Mengulas contoh lain tapi masih dalam contoh serupa, saat
pertandingan perempat final antara FC Barcelona dan AC Milan, klub Italia
tersebut juga berhasil mengatasi permainan taka
tiki ala Messi dkk., baik di San Siro maupun di Camp Nou – walau akhirnya Milan
tersingkir juga berkat dua pinalti kontroversial hadiah dari wasit yang
diberikan kepada Lionel Messi. Dan, uniknya strategi yang digunakan Milan pun
persis dengan strategi yang dibuat oleh Mourinho, dimana sektor pertahanan
dibuat begitu disiplin, tanpa memberikan sedikit pun celah bagi para maestro
Barca seperti Messi; Xavi; Iniesta; dan Fabregas untuk beraksi di daerah kotak
pinalti – sehingga nyaris menyisakan seorang penyerang saja di depan. Saat ada
kesempatan memegang kendali, bola langsung diumpan ke depan dengan cepat kepada striker yang seorang itu untuk melancarkan serangan balik yang sangat
mematikan. Sangat terlihat bahwa pelatih Milan, Massimiliano Allegri mengadopsi
taktik tersebut – yang digunakan Mourinho saat sukses membesut Inter menghadapi
Barca.
Saat kita ulas lebih jauh ke belakang; di musim 2009/2010;
dimana Inter berhasil merebut treble
untuk pertama kalinya bagi klub-klub Italia, kita akan mendapati bahwa saat
berhasil menumbangkan Barcelona di Giuseppe Meazza dengan skor 3-1; Mourinho
untuk pertama kalinya menandai sebuah trade
mark kesuksesan strategi dalam menghadapi sebuah klub superior seperti
Barcelona – dimana nyaris seluruh skuad Spanyol yang juara Piala Eropa 2008 dan
juara Piala Dunia 2010 berasal dari klub itu. Di sinilah awal kembalinya
strategi ala Catenaccio yang puluhan
tahun lalu sempat sukses serta menjadi trade
mark Italia dan klub-klub sepakbolanya: Catenaccio
ala Jose Mourinho. Pun, saat leg
kedua di Camp Nou – meskipun kalah 1-0 akibat kartu merah kontroversial yang
diberikan kepada Thiago Motta, Inter tetap berhasil mengatasi perlawanan Barca secara
keseluruhan; dan melenggang ke final.
Rekam jejak tadi setelah diulas, terutama dari sisi
strategi, terasa sangat berbeda. Kita dapati bahwa Jose Mourinho – dengan tiga
klub berbeda yang dibesutnya – menjadi sebuah tokoh pembangun pondasi bermain
bagi anak-anak asuhnya. Hal itu sangat terasa dan terbukti setelah Mourinho
meninggalkan Porto, Chelsea, dan Inter. Setelah The Special One pergi, pondasi permainan yang berubah (dengan
pelatih yang baru) membuat klub-klub itu kesulitan untuk kembali kepada peak performance-nya. Lihat saja Inter
sekarang!
Chelsea pun demikian adanya sebelum Roberto Di Matteo masuk
menjadi careteker (pelatih sementara)
pasca dipecatnya Andre Villas Boas – setelah kekalahan memalukan 3-1 di kandang
Napoli pada perempat final Liga Champions musim ini. Di Matteo lah yang kemudian
mengubah segalanya secara ajaib dengan mengalahkan Napoli 4-1 di Stamford
Bridge, yang mengantarkan Chelsea ke semifinal, dan kini berhasil menyingkirkan
Barcelona untuk melaju ke babak final. Di Premier League pun Chelsea berhasil “menemukan”

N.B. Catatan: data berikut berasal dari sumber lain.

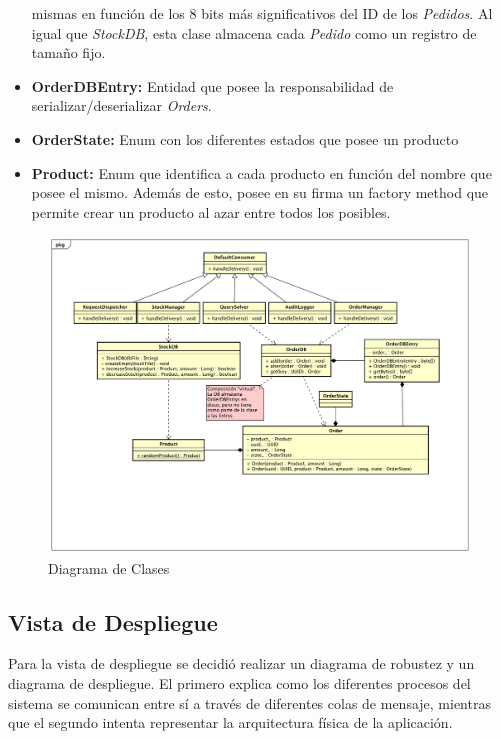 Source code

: \begin{itemize}
            mismas en función de los 8 bits más significativos del ID de los
            \textit{Pedidos}. Al igual que \textit{StockDB}, esta clase 
            almacena cada \textit{Pedido} como un registro de tamaño fijo.
            \item \textbf{OrderDBEntry:} Entidad que posee la responsabilidad
            de serializar/deserializar \textit{Orders}.
            \item \textbf{OrderState:} Enum con los diferentes estados que 
            posee un producto
            \item \textbf{Product:} Enum que identifica a cada producto en
            función del nombre que posee el mismo. Además de esto, posee en
            su firma un factory method que permite crear un producto al azar
            entre todos los posibles.
    
        \end{itemize}
 
        \newpage
        \begin{figure}[!Hhtb]                                             
            \centering                                                   
            \includegraphics[width=18cm,angle=90,origin=c]{Imagenes/Diagrama_Clases.pdf} 
            \caption{Diagrama de Clases} \label{DiagClases}
        \end{figure}

    \newpage
    \subsection{Vista de Despliegue}
        Para la vista de despliegue se decidió realizar un diagrama de 
        robustez y un diagrama de despliegue. El primero explica como los 
        diferentes procesos del sistema se comunican entre sí a través de 
        diferentes colas de mensaje, mientras que el segundo intenta representar
        la arquitectura física de la aplicación.
        
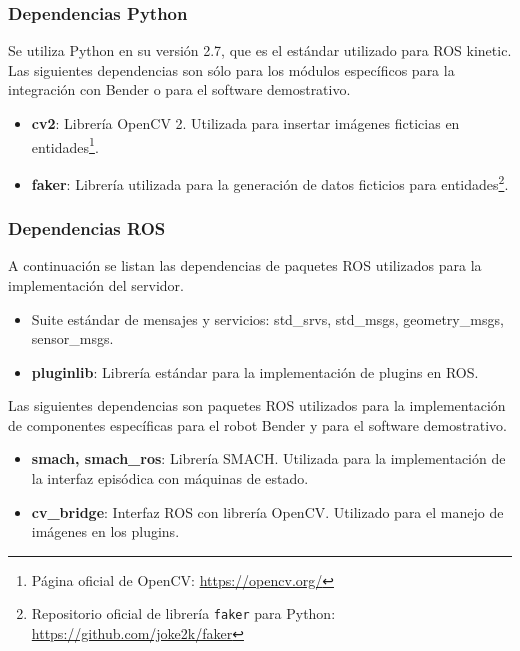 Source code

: \subsubsection{Dependencias Python}

Se utiliza Python en su versión 2.7, que es el estándar utilizado para ROS kinetic. Las siguientes dependencias son sólo para los módulos específicos para la integración con Bender o para el software demostrativo.

\begin{itemize}
\item {\bfseries cv2}: Librería OpenCV 2. Utilizada para insertar imágenes ficticias en entidades\footnote{Página oficial de OpenCV: \url{https://opencv.org/}}. 
\item {\bfseries faker}: Librería utilizada para la generación de datos ficticios para entidades\footnote{Repositorio oficial de librería \texttt{faker} para Python: \url{https://github.com/joke2k/faker}}.
\end{itemize}


\subsubsection{Dependencias ROS}

A continuación se listan las dependencias de paquetes ROS utilizados para la implementación del servidor.
\begin{itemize}
	\item Suite estándar de mensajes y servicios: std\_srvs, std\_msgs, geometry\_msgs, sensor\_msgs.
	\item {\bfseries pluginlib}: Librería estándar para la implementación de plugins en ROS.
\end{itemize}

Las siguientes dependencias son paquetes ROS utilizados para la implementación de componentes específicas para el robot Bender y para el software demostrativo.
\begin{itemize}
\item {\bfseries smach, smach\_ros}: Librería SMACH. Utilizada para la implementación de la interfaz episódica con máquinas de estado.
\item {\bfseries cv\_bridge}: Interfaz ROS con librería OpenCV. Utilizado para el manejo de imágenes en los plugins.
\end{itemize}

form dan permainan terbaiknya. Semua
itu berkat kemampuan Di Matteo untuk mengembalikan Chelsea kepada bentuknya
yang terdahulu: bentuk di era Mourinho. Dan, itu pun diakui oleh Di Matto sendiri bahwa
ia banyak belajar dari mentornya tersebut untuk membentuk kesolidan tim di
lapangan dan di kamar ganti. Di samping itu, banyak pihak yang setuju bahwa
Chelsea yang sekarang telah kembali seperti Chelsea yang perkasa: seperti pada
era The Special One.
Pep Guardiola, meskipun menjadi pelatih tersukses sepanjang
sejarah klub Catalan, belum mampu menorehkan hal yang serupa seperti yang
ditinggalkan oleh Mourinho di tiga klub besar yang ia tinggalkan. Fakta jelas
mengatakan bahwa Pep baru melatih sebuah klub saja, yaitu FC Barcelona. Dan, banyak
pihak yang berpendapat bahwa pondasi yang dibawa Pep sekarang ini merupakan
warisan dari Frank Rijkaard, pelatih Barca terdahulu yang berhasil memberikan
tropi Liga Champions pada musim 2005/2006. Dan, jika Anda seorang penggemar
sepakbola yang rajin mengikuti perkembangan Liga Champions sejak awal 2000-an,
Anda akan sadari bahwa hal itu benar adanya. Permainan Barca pada era Rijkaard
nyaris sama persis dengan era Pep Guardiola, tanpa ada perubahan; kecuali
nama-nama para bintang dan para pemain lainnya.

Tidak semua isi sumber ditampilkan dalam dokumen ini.